Skill: Handstand / HSPU
Strength: 100 Double Unders for time
WOD: For time:
21-15-9 reps of:
Push Press (135/95)
Box Jumps (30/24)
If you have been coming now for some time and have developed a functional / safe Handstand, you may find that it is time to take it to the next level (but only if you are ready). The first step in making a Handstand more difficult would be a Wall Run. Doing a Reverse Wall Climb to face the wall is a much simpler way of getting comfortable with this movement. The Wall Run can also be scaled to a box to make it easier. How many Wall Runs can you do in a row? How about touching your hip? The strength and balance required to stabilize the entire body on the palm of one hand lends itself incredibly well when doing weighted overhead exercises. Be patient and take your time with learning this new skill. Just be sure not to read the 6th comment from the top.
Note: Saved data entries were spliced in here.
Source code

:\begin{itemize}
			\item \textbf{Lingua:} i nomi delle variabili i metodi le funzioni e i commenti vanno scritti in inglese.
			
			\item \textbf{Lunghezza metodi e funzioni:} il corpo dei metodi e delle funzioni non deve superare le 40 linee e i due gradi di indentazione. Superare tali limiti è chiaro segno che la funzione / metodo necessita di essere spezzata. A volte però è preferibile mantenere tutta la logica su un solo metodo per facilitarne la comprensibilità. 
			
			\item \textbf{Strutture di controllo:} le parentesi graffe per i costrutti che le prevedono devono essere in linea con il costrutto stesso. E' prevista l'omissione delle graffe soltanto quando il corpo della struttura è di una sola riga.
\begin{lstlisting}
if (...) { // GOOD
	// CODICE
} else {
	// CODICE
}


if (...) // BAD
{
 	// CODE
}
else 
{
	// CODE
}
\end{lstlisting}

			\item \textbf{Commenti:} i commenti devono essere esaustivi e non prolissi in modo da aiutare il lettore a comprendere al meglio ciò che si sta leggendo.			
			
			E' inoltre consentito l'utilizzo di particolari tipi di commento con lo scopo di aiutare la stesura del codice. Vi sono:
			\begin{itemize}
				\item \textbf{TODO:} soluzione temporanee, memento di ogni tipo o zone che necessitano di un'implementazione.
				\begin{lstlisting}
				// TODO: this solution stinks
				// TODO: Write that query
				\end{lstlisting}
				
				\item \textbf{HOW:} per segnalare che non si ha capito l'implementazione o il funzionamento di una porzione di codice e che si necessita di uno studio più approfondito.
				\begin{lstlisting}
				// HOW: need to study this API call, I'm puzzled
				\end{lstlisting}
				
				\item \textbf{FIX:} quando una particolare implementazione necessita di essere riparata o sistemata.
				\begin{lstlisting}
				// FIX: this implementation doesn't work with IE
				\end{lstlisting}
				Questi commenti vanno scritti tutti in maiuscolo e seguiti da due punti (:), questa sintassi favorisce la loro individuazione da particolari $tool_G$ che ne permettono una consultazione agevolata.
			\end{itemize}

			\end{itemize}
The WOD today is a heavy and intense couplet. The infamous 21-15-9 rep scheme can surprise those who go too hard too fast and punish them accordingly. Unfortunately the only speed at which the rep scheme should be done is blazing fast. Speed should be the mindset when performing the Push Press. Rack the bar and start going as soon as your feet are in place, because the longer the bar sits on the rack position, the heavier it is going to feel. Don’t forget that the Box Jumps will be surprisingly tiring when your hips are fatigued and you can’t wind up your shoulders as well.